How to stop projects derailing because of insufficient sponsor support
How would your executive sponsor respond if they were told that they aren’t providing sufficient project support despite their best efforts. Can you talk openly with them about the successes and failures of your project support?
Gartner analyst Michael Hanford suggests that you reexamine your ability and willingness to manage a project with someone you don’t like. (Full article for Gartner clients.
Hanford writes that “Lacking an effective level [sponsor] engagement cost effort drives rework and raises risk from an inability get timely and workable decisions.”
Despite the importance of this role, many businesses struggle with this aspect. According to PMI’s 2018 Pulse of the Profession report (which includes most small businesses), insufficient sponsor support is the main cause of failed projects in an average of 26% of organizations, and 41% of organizations with low project management maturity (which also includes large corporations).
This is why the executive sponsor role is so important to project success. It’s why it’s so important to be a project manager and know how to manage different personalities. This will allow you to keep sponsors invested in your project.
This article will discuss some of the most common types and characteristics of project sponsors that you might encounter, as well as tips to help you navigate this partnership.
Executive sponsor and their responsibilities
Many businesses have difficulty securing sponsor support because there is not enough clarity or consistency around the sponsor role and their responsibilities.
Executives, project managers, and other business professionals all have different ideas about what this role involves.
PMI has recently stepped in to provide much-needed guidance regarding the executive sponsor definition. We’ve highlighted these below:
What is the role of the executive sponsor?
An executive sponsor is a leader or executive who has overall responsibility for a project. They are responsible for project success. They are responsible for overseeing the project’s entire life cycle, from conception to adoption.
Responsibilities of the executive sponsor
Executive sponsors are responsible to initiate, approve, approve, and implement the vision, governance, value/benefits realization, and for ensuring that it is carried out. These job areas are described in detail by PMI.

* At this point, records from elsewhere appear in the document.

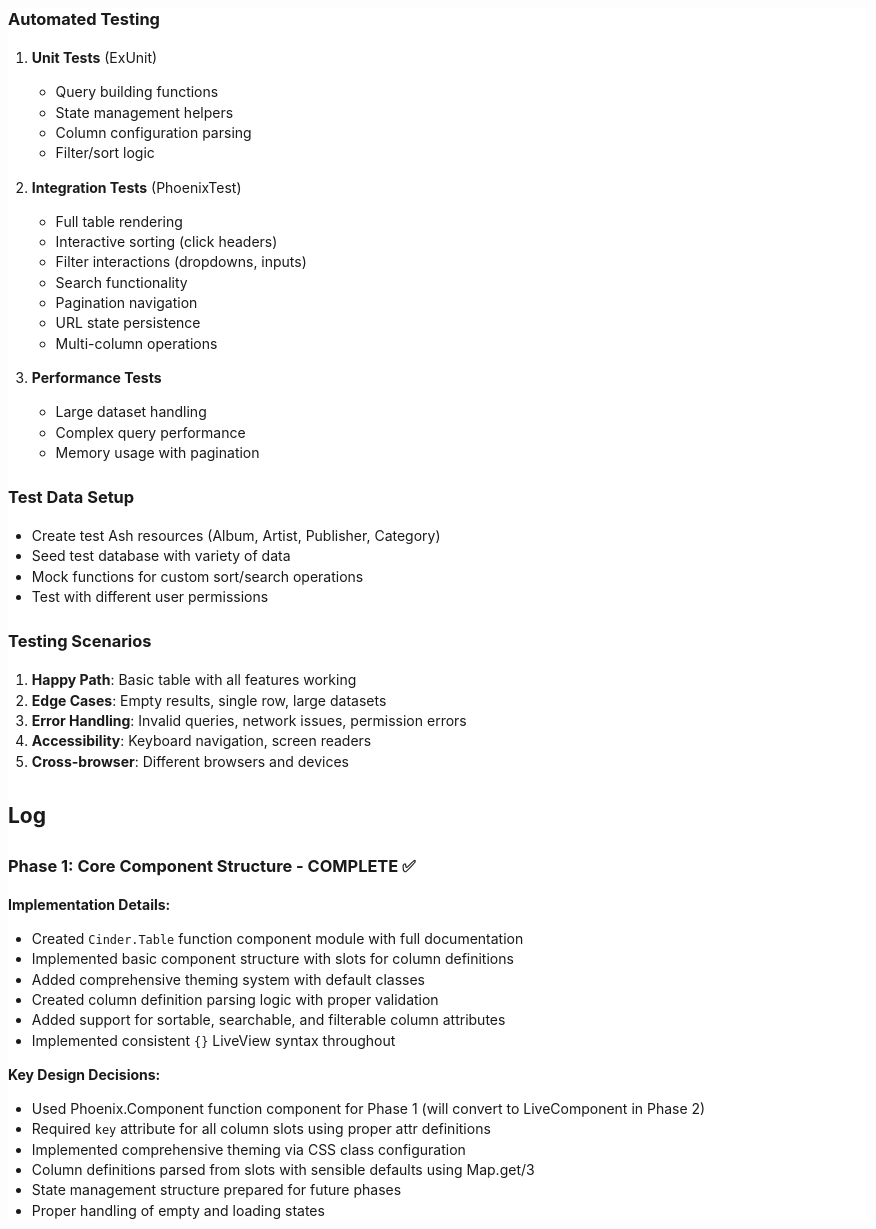 ### Automated Testing
1. **Unit Tests** (ExUnit)
   - Query building functions
   - State management helpers
   - Column configuration parsing
   - Filter/sort logic

2. **Integration Tests** (PhoenixTest)
   - Full table rendering
   - Interactive sorting (click headers)
   - Filter interactions (dropdowns, inputs)
   - Search functionality
   - Pagination navigation
   - URL state persistence
   - Multi-column operations

3. **Performance Tests**
   - Large dataset handling
   - Complex query performance
   - Memory usage with pagination

### Test Data Setup
- Create test Ash resources (Album, Artist, Publisher, Category)
- Seed test database with variety of data
- Mock functions for custom sort/search operations
- Test with different user permissions

### Testing Scenarios
1. **Happy Path**: Basic table with all features working
2. **Edge Cases**: Empty results, single row, large datasets
3. **Error Handling**: Invalid queries, network issues, permission errors
4. **Accessibility**: Keyboard navigation, screen readers
5. **Cross-browser**: Different browsers and devices

## Log

### Phase 1: Core Component Structure - COMPLETE ✅

**Implementation Details:**
- Created `Cinder.Table` function component module with full documentation
- Implemented basic component structure with slots for column definitions
- Added comprehensive theming system with default classes
- Created column definition parsing logic with proper validation
- Added support for sortable, searchable, and filterable column attributes
- Implemented consistent `{}` LiveView syntax throughout

**Key Design Decisions:**
- Used Phoenix.Component function component for Phase 1 (will convert to LiveComponent in Phase 2)
- Required `key` attribute for all column slots using proper attr definitions
- Implemented comprehensive theming via CSS class configuration
- Column definitions parsed from slots with sensible defaults using Map.get/3
- State management structure prepared for future phases
- Proper handling of empty and loading states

Here are some examples of executive sponsor responsibilities
Engaged executive sponsors help bridge gaps, remove roadblocks and ensure that stakeholders are aligned to achieve project goals. This role is not for everyone. To be a successful sponsor, you need to have experience, training, coaching, and a lot of coaching.
How engaged is your executive sponsor
We asked project managers to share their experiences with different types sponsors. We looked for common themes in their stories.
Here are four types of sponsors that you might encounter in your career.
1. Engaged and Invested
This ES is knowledgeable in the subject matter and finds the right balance of involvement and trusting the team to make the decisions. Helps to remove roadblocks and provides support.
This approach requires time and experience, but they can still benefit greatly from guidance from the PM about how to best assist the team.
2. Moderately engaged, but craves headlines
This ES wants to know, but doesn’t have the time or patience for all details. This ES will escalate issues and communicate project status to the top, but may overlook or trivialize key sponsor responsibilities.
This is often the case when the ES has other priorities.